▶ _Raw data_:
[Start of Attachment]

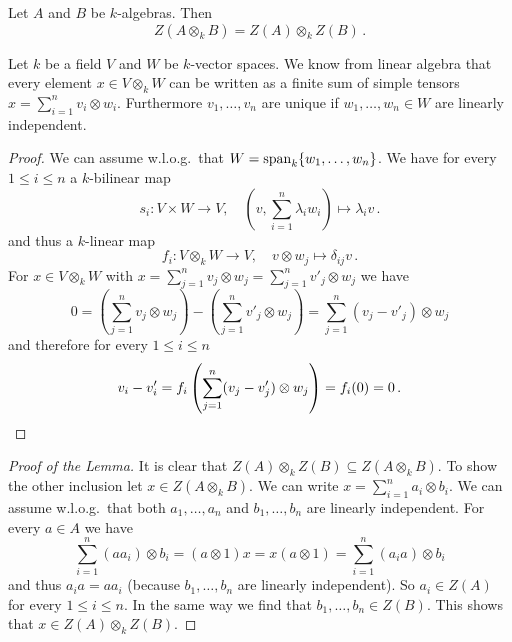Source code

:\begin{lem}\label{lem: Z(A o B) = Z(A) o Z(B)}
  Let $A$ and $B$ be $k$-algebras.
  Then
  \[
      Z(A \otimes_k B)
    = Z(A) \otimes_k Z(B) \,.
  \]
\end{lem}


\begin{rec}
  Let $k$ be a field $V$ and $W$ be $k$-vector spaces.
  We know from linear algebra that every element $x \in V \otimes_k W$ can be written as a finite sum of simple tensors $x = \sum_{i=1}^n v_i \otimes w_i$.
  Furthermore $v_1, \dotsc, v_n$ are unique if $w_1, \dotsc, w_n \in W$ are linearly independent.
  \begin{proof}
    We can assume w.l.o.g.\ that $W = \operatorname{span}_k \{w_1, \dotsc, w_n\}$.
    We have for every $1 \leq i \leq n$ a $k$-bilinear map
    \[
              s_i
      \colon  V \times W \to V,
      \quad   \left(v, \sum_{i=1}^n \lambda_i w_i\right)
      \mapsto \lambda_i v \,.
    \]
    and thus a $k$-linear map
    \[
              f_i
      \colon  V \otimes_k W
      \to     V,
      \quad   v \otimes w_j
      \mapsto \delta_{ij} v \,.
    \]
    For $x \in V \otimes_k W$ with $x = \sum_{j=1}^n v_j \otimes w_j = \sum_{j=1}^n v'_j \otimes w_j$ we have
    \[
        0
      =   \left( \sum_{j=1}^n v_j \otimes w_j \right)
        - \left( \sum_{j=1}^n v'_j \otimes w_j \right)
      = \sum_{j=1}^n (v_j - v'_j) \otimes w_j
    \]
    and therefore for every $1 \leq i \leq n$
    \[
        v_i - v'_i
      = f_i\left( \sum_{j=1}^n (v_j - v'_j) \otimes w_j\right)
      = f_i(0)
      = 0 \,.
      \qedhere
    \]
  \end{proof}
\end{rec}


\begin{proof}[Proof of the Lemma]
  It is clear that $Z(A) \otimes_k Z(B) \subseteq Z(A \otimes_k B)$.
  To show the other inclusion let $x \in Z(A \otimes_k B)$.
  We can write $x = \sum_{i=1}^n a_i \otimes b_i$.
  We can assume w.l.o.g.\ that both $a_1, \dotsc, a_n$ and $b_1, \dotsc, b_n$ are linearly independent.
  For every $a \in A$ we have
  \[
      \sum_{i=1}^n (a a_i) \otimes b_i
    = (a \otimes 1) x
    = x (a \otimes 1)
    = \sum_{i=1}^n (a_i a) \otimes b_i
  \]
  and thus $a_i a = a a_i$ (because $b_1, \dotsc, b_n$ are linearly independent).
  So $a_i \in Z(A)$ for every $1 \leq i \leq n$.
  In the same way we find that $b_1, \dotsc, b_n \in Z(B)$.
  This shows that $x \in Z(A) \otimes_k Z(B)$.
\end{proof}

[End of Attachment]

▶ _Exercise brief_: Return the entries above in full and unchanged, omitting every image.

▶ _Solution to this exercise_:
Source code

:\begin{lem}\label{lem: Z(A o B) = Z(A) o Z(B)}
  Let $A$ and $B$ be $k$-algebras.
  Then
  \[
      Z(A \otimes_k B)
    = Z(A) \otimes_k Z(B) \,.
  \]
\end{lem}


\begin{rec}
  Let $k$ be a field $V$ and $W$ be $k$-vector spaces.
  We know from linear algebra that every element $x \in V \otimes_k W$ can be written as a finite sum of simple tensors $x = \sum_{i=1}^n v_i \otimes w_i$.
  Furthermore $v_1, \dotsc, v_n$ are unique if $w_1, \dotsc, w_n \in W$ are linearly independent.
  \begin{proof}
    We can assume w.l.o.g.\ that $W = \operatorname{span}_k \{w_1, \dotsc, w_n\}$.
    We have for every $1 \leq i \leq n$ a $k$-bilinear map
    \[
              s_i
      \colon  V \times W \to V,
      \quad   \left(v, \sum_{i=1}^n \lambda_i w_i\right)
      \mapsto \lambda_i v \,.
    \]
    and thus a $k$-linear map
    \[
              f_i
      \colon  V \otimes_k W
      \to     V,
      \quad   v \otimes w_j
      \mapsto \delta_{ij} v \,.
    \]
    For $x \in V \otimes_k W$ with $x = \sum_{j=1}^n v_j \otimes w_j = \sum_{j=1}^n v'_j \otimes w_j$ we have
    \[
        0
      =   \left( \sum_{j=1}^n v_j \otimes w_j \right)
        - \left( \sum_{j=1}^n v'_j \otimes w_j \right)
      = \sum_{j=1}^n (v_j - v'_j) \otimes w_j
    \]
    and therefore for every $1 \leq i \leq n$
    \[
        v_i - v'_i
      = f_i\left( \sum_{j=1}^n (v_j - v'_j) \otimes w_j\right)
      = f_i(0)
      = 0 \,.
      \qedhere
    \]
  \end{proof}
\end{rec}


\begin{proof}[Proof of the Lemma]
  It is clear that $Z(A) \otimes_k Z(B) \subseteq Z(A \otimes_k B)$.
  To show the other inclusion let $x \in Z(A \otimes_k B)$.
  We can write $x = \sum_{i=1}^n a_i \otimes b_i$.
  We can assume w.l.o.g.\ that both $a_1, \dotsc, a_n$ and $b_1, \dotsc, b_n$ are linearly independent.
  For every $a \in A$ we have
  \[
      \sum_{i=1}^n (a a_i) \otimes b_i
    = (a \otimes 1) x
    = x (a \otimes 1)
    = \sum_{i=1}^n (a_i a) \otimes b_i
  \]
  and thus $a_i a = a a_i$ (because $b_1, \dotsc, b_n$ are linearly independent).
  So $a_i \in Z(A)$ for every $1 \leq i \leq n$.
  In the same way we find that $b_1, \dotsc, b_n \in Z(B)$.
  This shows that $x \in Z(A) \otimes_k Z(B)$.
\end{proof}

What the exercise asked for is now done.